Our life coach shares her insight on integrity.
Coach Shari

Let me just say that I’m not a Patriots fan. I’m not a Seattle Seahawks or Indianapolis Colts fan for that matter either. Therefore, my viewpoint on “Deflategate” is totally objective. I’m an outsider looking in on the controversy surrounding the Indianapolis Colts/New England Patriots game.

In case you’ve been living under a rock, The New England Patriots are being accused of deflating 11 out of 12 footballs in the game against the Colts to win a place at the Super Bowl. Apparently, softer footballs are easier to catch, which, I suppose, would be an advantage in a game. In the game Sunday, the football was intercepted by one of the Colts players, who noticed the difference— and the controversy began.

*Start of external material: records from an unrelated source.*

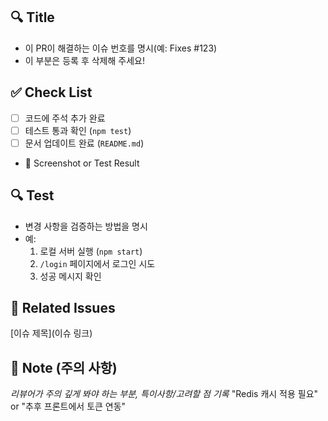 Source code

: ## 🔍 Title
- 이 PR이 해결하는 이슈 번호를 명시(예: Fixes #123)
- 이 부분은 등록 후 삭제해 주세요!

## ✅ Check List
- [ ] 코드에 주석 추가 완료
- [ ] 테스트 통과 확인 (`npm test`)
- [ ] 문서 업데이트 완료 (`README.md`)

+ 📸 Screenshot or Test Result

## 🔍 Test 
- 변경 사항을 검증하는 방법을 명시
- 예:
  1. 로컬 서버 실행 (`npm start`)
  2. `/login` 페이지에서 로그인 시도
  3. 성공 메시지 확인

## 🔗 Related Issues 
[이슈 제목](이슈 링크)

## 📝 Note (주의 사항) 
*리뷰어가 주의 깊게 봐야 하는 부분, 특이사항/고려할 점 기록*
"Redis 캐시 적용 필요" or "추후 프론트에서 토큰 연동" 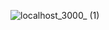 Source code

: ![localhost_3000_ (1)](https://github.com/bubumariia/shape-animation/assets/99597584/454c8a1d-5bf4-415c-a5fa-69f4ce7e9ddd)
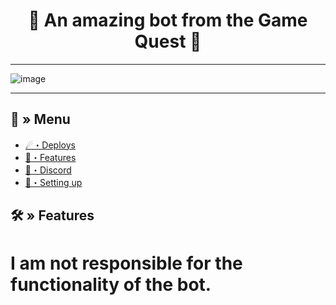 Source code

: <h1 align="center">
🎯 An amazing bot from the Game Quest 🎯
</h1>

---

![image](https://github.com/AndreMuhamed/Game_Quest/assets/128980327/3ca9c1f9-0da9-4315-877e-28f1a450169f)


---

## <a id="menu"></a>🔮 » Menu
- [☄・Deploys](#deploys)
- [🔰・Features](#features)
- [🌌・Discord](https://discord.gg/nQGvVAEw5r)
- [🎉・Setting up](#setup)

## <a id="features"></a>🛠 » Features

###


# I am not responsible for the functionality of the bot.

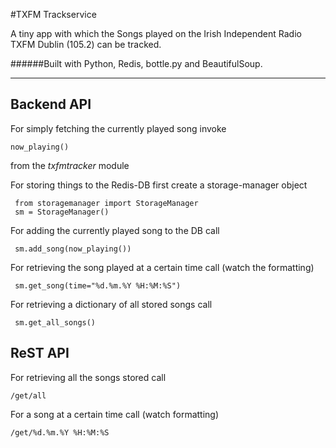 #TXFM Trackservice

A tiny app with which the Songs played on the Irish Independent Radio TXFM Dublin (105.2) can be tracked.

######Built with Python, Redis, bottle.py and BeautifulSoup.

---

## Backend API

For simply fetching the currently played song invoke

    now_playing()
from the *txfmtracker* module

For storing things to the Redis-DB first create a storage-manager object

     from storagemanager import StorageManager
     sm = StorageManager()

For adding the currently played song to the DB call

     sm.add_song(now_playing())

For retrieving the song played at a certain time call (watch the formatting)

     sm.get_song(time="%d.%m.%Y %H:%M:%S")

For retrieving a dictionary of all stored songs call

     sm.get_all_songs()

## ReST API

For retrieving all the songs stored call

    /get/all

For a song at a certain time call (watch formatting)

    /get/%d.%m.%Y %H:%M:%S
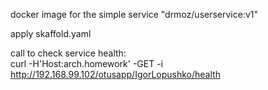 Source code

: docker image for the simple service "drmoz/userservice:v1"<br/>

apply skaffold.yaml<br/>

call to check service health:<br/>
curl -H'Host:arch.homework' -GET -i http://192.168.99.102/otusapp/IgorLopushko/health
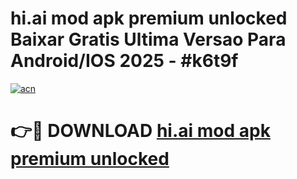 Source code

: # hi.ai mod apk premium unlocked Baixar Gratis Ultima Versao Para Android/IOS 2025 - #k6t9f

[![acn](https://github.com/user-attachments/assets/0f9c940e-d8b0-45ae-aac7-cd30a18b3e1c)](https://app.mediaupload.pro/?title=hi.ai_mod_apk_premium_unlocked&ref=19F)

# 👉🔴 DOWNLOAD [hi.ai mod apk premium unlocked](https://app.mediaupload.pro/?title=hi.ai_mod_apk_premium_unlocked&ref=19F)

The Coach and Quarterback, Tom Brady, vehemently denied that the team had deflated any balls. They were incensed that they were even being questioned about the whole situation. I believe that Tom’s quote was, “I have always played within the rules.” The problem with this is that Belichick, the Coach, has been proven to not.

In 2007, Belichick was fined $500,000 dollars, with the team fined $250,000 dollars for videotaping The New York Jets’ signals during a game. A number of other infractions, or bending of the rules, have also been reported. I think we could all agree that this infraction would probably give a team an unfair advantage.

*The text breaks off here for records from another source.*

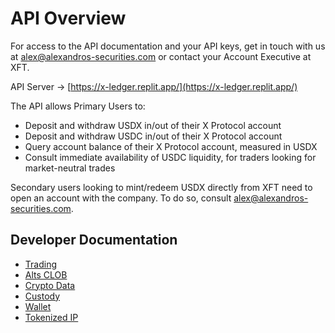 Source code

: # API Overview

For access to the API documentation and your API keys, get in touch with us at alex@alexandros-securities.com or contact your Account Executive at XFT.

API Server -> [https://x-ledger.replit.app/](https://x-ledger.replit.app/)

The API allows Primary Users to:

- Deposit and withdraw USDX in/out of their X Protocol account
- Deposit and withdraw USDC in/out of their X Protocol account
- Query account balance of their X Protocol account, measured in USDX
- Consult immediate availability of USDC liquidity, for traders looking for market-neutral trades

Secondary users looking to mint/redeem USDX directly from XFT need to open an account with the company. To do so, consult alex@alexandros-securities.com.


## Developer Documentation

- [Trading](https://xft-documentation.vercel.app/)
- [Alts CLOB](https://xft-prediction-docs.vercel.app/)
- [Crypto Data](https://xft-data-api-docs.vercel.app/)
- [Custody](https://xft-custody-api.vercel.app/)
- [Wallet](https://xft-wallet-api.vercel.app/)
- [Tokenized IP](https://xft-wallet-api.vercel.app/)









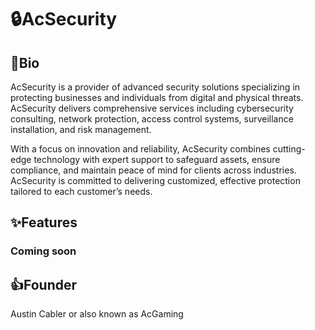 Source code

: # 🔒AcSecurity

## 📕Bio

AcSecurity is a provider of advanced security solutions specializing in protecting businesses and individuals from digital and physical threats. AcSecurity delivers comprehensive services including cybersecurity consulting, network protection, access control systems, surveillance installation, and risk management.

With a focus on innovation and reliability, AcSecurity combines cutting-edge technology with expert support to safeguard assets, ensure compliance, and maintain peace of mind for clients across industries. AcSecurity is committed to delivering customized, effective protection tailored to each customer’s needs.

## ✨Features

### Coming soon

## 👍Founder

Austin Cabler or also known as AcGaming
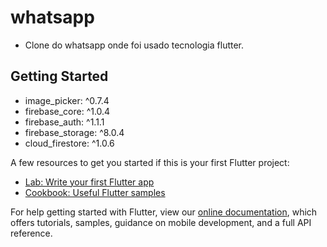 # whatsapp

- Clone do whatsapp onde foi  usado tecnologia flutter.

## Getting Started

- image_picker: ^0.7.4
- firebase_core: ^1.0.4
- firebase_auth: ^1.1.1
- firebase_storage: ^8.0.4
- cloud_firestore: ^1.0.6

A few resources to get you started if this is your first Flutter project:

- [Lab: Write your first Flutter app](https://flutter.dev/docs/get-started/codelab)
- [Cookbook: Useful Flutter samples](https://flutter.dev/docs/cookbook)

For help getting started with Flutter, view our
[online documentation](https://flutter.dev/docs), which offers tutorials,
samples, guidance on mobile development, and a full API reference.
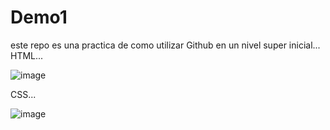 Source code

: ﻿# Demo1
este repo es una practica de como utilizar Github en un nivel super inicial...
HTML...

![image](https://github.com/gmzLucass/Demo1/assets/169400662/66f68ffd-8ddb-480a-a96f-b6d8df691220)

CSS...


![image](https://github.com/gmzLucass/Demo1/assets/169400662/5d182332-5f68-4c6f-8bac-ffa90102cfd9)

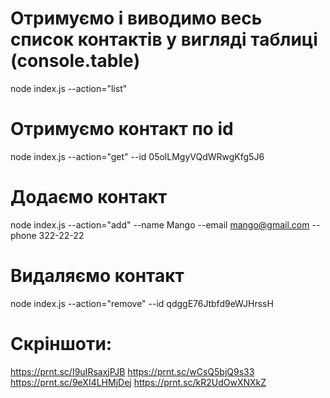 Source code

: # Отримуємо і виводимо весь список контактів у вигляді таблиці (console.table)
node index.js --action="list"

# Отримуємо контакт по id
node index.js --action="get" --id 05olLMgyVQdWRwgKfg5J6

# Додаємо контакт
node index.js --action="add" --name Mango --email mango@gmail.com --phone 322-22-22

# Видаляємо контакт
node index.js --action="remove" --id qdggE76Jtbfd9eWJHrssH

# Скріншоти:
https://prnt.sc/I9uIRsaxjPJB
https://prnt.sc/wCsQ5bjQ9s33
https://prnt.sc/9eXI4LHMjDej
https://prnt.sc/kR2UdOwXNXkZ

I’m pretty sure that you have come across someone in your life that has bent the rules to achieve their goals. I’m also pretty sure that this experience has happened not only in your personal life, but in your career as well. Have you ever had a boss that used some unsavory methods to get what or where they wanted in the company? Have you ever experienced a co-worker that “finessed a situation” to achieve their goals? How did you feel about them?

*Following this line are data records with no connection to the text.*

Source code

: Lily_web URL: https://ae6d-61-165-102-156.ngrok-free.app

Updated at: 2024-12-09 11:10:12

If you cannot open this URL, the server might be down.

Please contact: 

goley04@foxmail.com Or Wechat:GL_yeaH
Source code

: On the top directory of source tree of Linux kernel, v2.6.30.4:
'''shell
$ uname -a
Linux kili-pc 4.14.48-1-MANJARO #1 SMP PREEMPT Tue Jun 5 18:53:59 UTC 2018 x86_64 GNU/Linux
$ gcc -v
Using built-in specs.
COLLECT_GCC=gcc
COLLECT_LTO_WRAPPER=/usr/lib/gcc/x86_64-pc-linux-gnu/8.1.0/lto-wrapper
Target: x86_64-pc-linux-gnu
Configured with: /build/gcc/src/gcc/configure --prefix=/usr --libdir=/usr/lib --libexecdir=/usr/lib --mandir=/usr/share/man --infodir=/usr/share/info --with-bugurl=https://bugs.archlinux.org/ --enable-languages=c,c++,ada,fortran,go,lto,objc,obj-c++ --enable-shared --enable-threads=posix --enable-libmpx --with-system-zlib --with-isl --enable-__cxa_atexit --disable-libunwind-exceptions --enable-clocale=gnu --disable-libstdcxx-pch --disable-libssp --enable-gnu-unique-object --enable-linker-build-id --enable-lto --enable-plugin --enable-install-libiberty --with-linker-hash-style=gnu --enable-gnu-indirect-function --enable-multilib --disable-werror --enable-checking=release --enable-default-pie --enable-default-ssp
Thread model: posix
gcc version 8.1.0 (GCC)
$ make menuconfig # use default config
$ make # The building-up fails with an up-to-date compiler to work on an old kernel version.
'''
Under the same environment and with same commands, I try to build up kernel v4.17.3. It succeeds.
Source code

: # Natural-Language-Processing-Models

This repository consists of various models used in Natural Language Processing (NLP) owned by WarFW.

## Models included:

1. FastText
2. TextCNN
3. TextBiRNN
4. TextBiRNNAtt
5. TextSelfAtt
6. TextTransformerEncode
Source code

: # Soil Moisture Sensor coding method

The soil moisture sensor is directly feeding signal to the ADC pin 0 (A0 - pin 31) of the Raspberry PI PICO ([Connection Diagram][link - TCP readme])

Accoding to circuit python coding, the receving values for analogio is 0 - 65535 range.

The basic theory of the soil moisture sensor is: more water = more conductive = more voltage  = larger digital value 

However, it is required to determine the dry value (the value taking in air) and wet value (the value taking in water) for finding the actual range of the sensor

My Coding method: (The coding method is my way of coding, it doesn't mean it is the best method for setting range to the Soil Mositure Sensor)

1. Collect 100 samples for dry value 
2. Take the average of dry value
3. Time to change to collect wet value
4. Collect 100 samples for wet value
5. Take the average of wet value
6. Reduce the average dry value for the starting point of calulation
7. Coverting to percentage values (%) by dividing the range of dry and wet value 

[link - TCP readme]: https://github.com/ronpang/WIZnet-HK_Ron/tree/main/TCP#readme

Here’s the thing— when someone is caught cheating, scamming or conning to win their prize, you forever put them in a different category in the rolodex in your head. The next time that your boss suggests that you’re next in line for the promotion, you think twice about whether he’s actually giving it to you straight.

You want to believe him, but you have that nagging feeling in the back of your mind that he might be conning YOU.

Fair or not, that’s the way it works. Your reputation is the sum of all your actions in life. You can talk about your innocence until you’re blue in the face, but the reality is that actions speak louder than words. Your character, whether you like it or not, is derived from the steps you take and the decisions you make daily in life— not by the story you hope to spin to others. Once you have let others down, it’s a hard road to winning their trust again.

Once you’ve disappointed others, it’s hard to CHANGE their opinion of YOU.

You can read a million books about leadership and you will find lists of all the characteristics needed to become a true leader. However, maybe it’s best to start with the number one quality— integrity. In order to lead, people need to trust and believe in you. They do this because you have proven that you are to be trusted and believed in. It’s as simple as that.

If you’re indignant that you’re not trusted and you want to CHANGE this, you don’t have to look too far to find your answer. Just turn around and take a quick look at the road you just traveled.